INSTRUCTIONS TO FOLLOW:
Show all lines of the listing that hold the word "This".

- - -

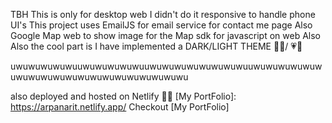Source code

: TBH 
This is only for desktop web I didn't do it responsive to handle phone UI's
This project uses EmailJS for email service for contact me page 
Also Google Map web to show image for the Map sdk for javascript on web 
Also Also the cool part is I have implemented a DARK/LIGHT THEME 💙💛/ 💗🤍

uwuwuwuwuwuuwuwuwuwuwuuwuwuwuwuwuwuwuwuuwuwuwuwuwuwuwuwuwuwuwuwuwuwuwuwuwuwuwuwu

also deployed and hosted on Netlify 💃💃 
[My PortFolio]: https://arpanarit.netlify.app/
Checkout [My PortFolio]


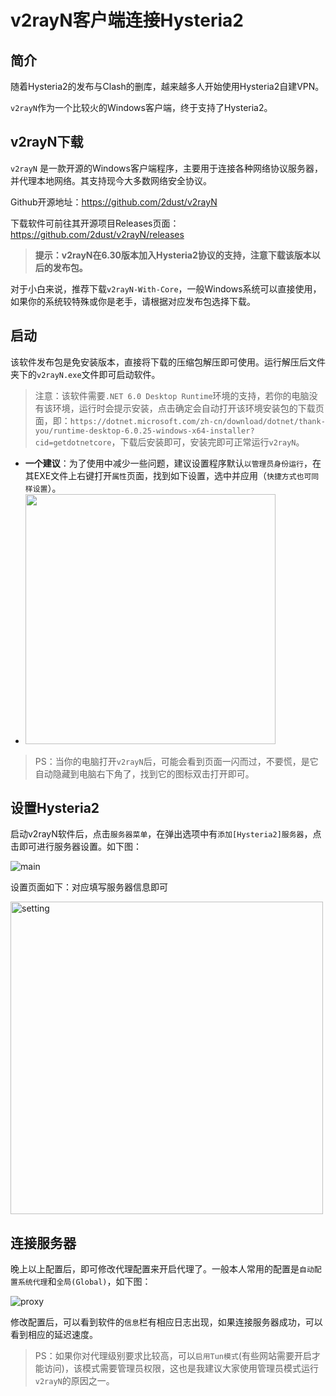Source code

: # v2rayN客户端连接Hysteria2

## 简介

随着Hysteria2的发布与Clash的删库，越来越多人开始使用Hysteria2自建VPN。

`v2rayN`作为一个比较火的Windows客户端，终于支持了Hysteria2。

<!-- more -->

## v2rayN下载

`v2rayN` 是一款开源的Windows客户端程序，主要用于连接各种网络协议服务器，并代理本地网络。其支持现今大多数网络安全协议。

Github开源地址：https://github.com/2dust/v2rayN

下载软件可前往其开源项目Releases页面：https://github.com/2dust/v2rayN/releases

> **提示：v2rayN在6.30版本加入Hysteria2协议的支持，注意下载该版本以后的发布包。**

对于小白来说，推荐下载`v2rayN-With-Core`，一般Windows系统可以直接使用，如果你的系统较特殊或你是老手，请根据对应发布包选择下载。

<!-- 文章内嵌广告位 -->
<div class="article-ads"></div>

## 启动

该软件发布包是免安装版本，直接将下载的压缩包解压即可使用。运行解压后文件夹下的`v2rayN.exe`文件即可启动软件。

> 注意：该软件需要`.NET 6.0 Desktop Runtime`环境的支持，若你的电脑没有该环境，运行时会提示安装，点击确定会自动打开该环境安装包的下载页面，即：`https://dotnet.microsoft.com/zh-cn/download/dotnet/thank-you/runtime-desktop-6.0.25-windows-x64-installer?cid=getdotnetcore`，下载后安装即可，安装完即可正常运行`v2rayN`。


- **一个建议**：为了使用中减少一些问题，建议设置程序默认`以管理员身份运行`，在其EXE文件上右键打开`属性`页面，找到如下设置，选中并应用（`快捷方式也可同样设置`）。
- <img src="https://images.oldmoon.top/images/dingdangdog/dingdangdog1703062482640.jpg" width="400px" />

> PS：当你的电脑打开`v2rayN`后，可能会看到页面一闪而过，不要慌，是它自动隐藏到电脑右下角了，找到它的图标双击打开即可。

<!-- 文章内嵌广告位 -->
<div class="article-ads"></div>

## 设置Hysteria2

启动v2rayN软件后，点击`服务器菜单`，在弹出选项中有`添加[Hysteria2]服务器`，点击即可进行服务器设置。如下图：

![main](https://images.oldmoon.top/images/dingdangdog/dingdangdog1703062847139.jpg)

设置页面如下：对应填写服务器信息即可

<img alt="setting" src="https://images.oldmoon.top/images/dingdangdog/dingdangdog1703062889699.jpg" width="500px"/>

## 连接服务器

晚上以上配置后，即可修改代理配置来开启代理了。一般本人常用的配置是`自动配置系统代理`和`全局(Global)`，如下图：

![proxy](https://images.oldmoon.top/images/dingdangdog/dingdangdog1703063125845.jpg)

修改配置后，可以看到软件的`信息`栏有相应日志出现，如果连接服务器成功，可以看到相应的延迟速度。

> PS：如果你对代理级别要求比较高，可以`启用Tun模式`(有些网站需要开启才能访问)，该模式需要管理员权限，这也是我建议大家使用管理员模式运行`v2rayN`的原因之一。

- - -

WORKED SOLUTION:
This is only for desktop web I didn't do it responsive to handle phone UI's
This project uses EmailJS for email service for contact me page 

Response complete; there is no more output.